# Fortin 33 the new Klon?



## axxessdenied (Mar 2, 2018)

One sold for $500 usd and then for $666 usd and now the prices just got stupid.
Are we witnessing the birth of a legend?


----------



## StevenC (Mar 2, 2018)

I'm pretty sure it's just Zack finally having control of the supply of the thing he wants to price gouge.


----------



## axxessdenied (Mar 2, 2018)

How does that have anything to do with the used market? lol


----------



## Womb raider (Mar 2, 2018)

I dunno, but it's awfully suspicious a bunch of them hit reverb literally within the last 24 hours all priced from 1k to 33k. Its ike all the 33 owners decided to list their pedal at the same time to see who could gouge the most.


----------



## technomancer (Mar 2, 2018)

I find it really hard to believe they actually sold for that vs somebody using multiple accounts to make it look like they sold to try to drive up the prices on future listings


----------



## kingpinMS3 (Mar 2, 2018)

I literally listed it at $500 as a joke. I had absolutely zero idea that i would get it for mine. I was shocked when i saw it sold for that much.

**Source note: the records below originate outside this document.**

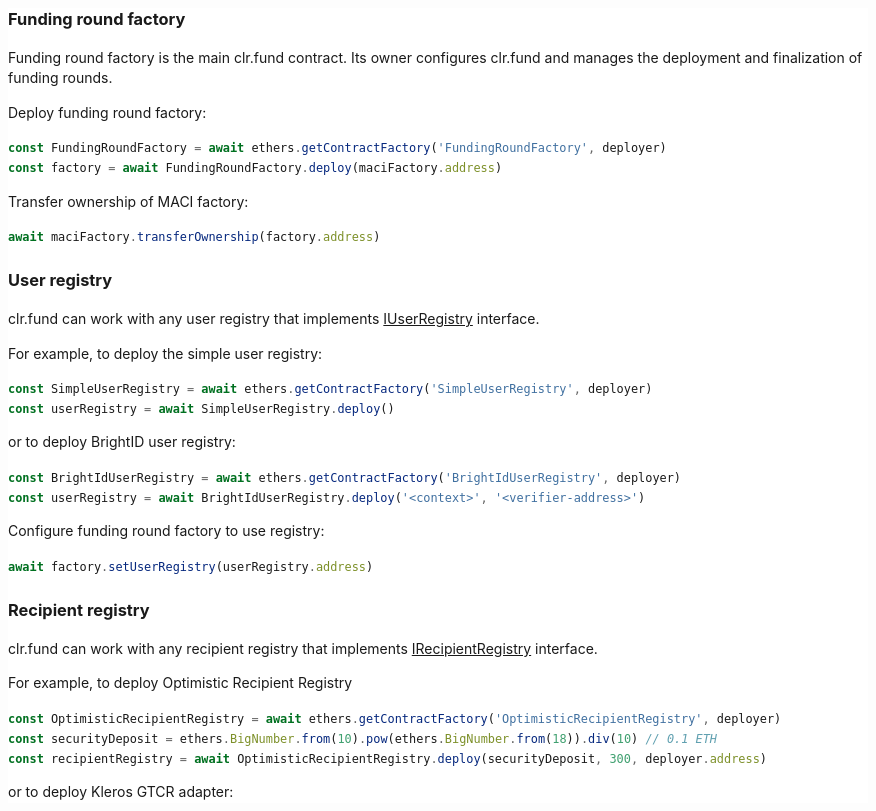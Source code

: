 ### Funding round factory

Funding round factory is the main clr.fund contract. Its owner configures clr.fund and manages the deployment and finalization of funding rounds.

Deploy funding round factory:

```js
const FundingRoundFactory = await ethers.getContractFactory('FundingRoundFactory', deployer)
const factory = await FundingRoundFactory.deploy(maciFactory.address)
```

Transfer ownership of MACI factory:

```js
await maciFactory.transferOwnership(factory.address)
```

### User registry

clr.fund can work with any user registry that implements [IUserRegistry](../contracts/contracts/userRegistry/IUserRegistry.sol) interface.

For example, to deploy the simple user registry:

```js
const SimpleUserRegistry = await ethers.getContractFactory('SimpleUserRegistry', deployer)
const userRegistry = await SimpleUserRegistry.deploy()
```

or to deploy BrightID user registry:

```js
const BrightIdUserRegistry = await ethers.getContractFactory('BrightIdUserRegistry', deployer)
const userRegistry = await BrightIdUserRegistry.deploy('<context>', '<verifier-address>')
```

Configure funding round factory to use registry:

```js
await factory.setUserRegistry(userRegistry.address)
```

### Recipient registry

clr.fund can work with any recipient registry that implements [IRecipientRegistry](../contracts/contracts/recipientRegistry/IRecipientRegistry.sol) interface.

For example, to deploy Optimistic Recipient Registry

```js
const OptimisticRecipientRegistry = await ethers.getContractFactory('OptimisticRecipientRegistry', deployer)
const securityDeposit = ethers.BigNumber.from(10).pow(ethers.BigNumber.from(18)).div(10) // 0.1 ETH
const recipientRegistry = await OptimisticRecipientRegistry.deploy(securityDeposit, 300, deployer.address)
```

or to deploy Kleros GTCR adapter:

Oh well, hopefully the new owner will enjoy it.


----------



## kingpinMS3 (Mar 2, 2018)

technomancer said:


> I find it really hard to believe they actually sold for that vs somebody using multiple accounts to make it look like they sold to try to drive up the prices on future listings


the $500 listing was mine. It sold legitimately.


----------



## Matt08642 (Mar 2, 2018)

The power of meme pedals!™


----------



## ArtDecade (Mar 2, 2018)

Gotta love the descriptions. 

"Limited run, very cool and aggressive boost pedal. Designed for Frederick Thordendal of Messhugah. *Willing to trade for a helicopte*r."

"will consider actual offers, *price listed is just for entertainment*."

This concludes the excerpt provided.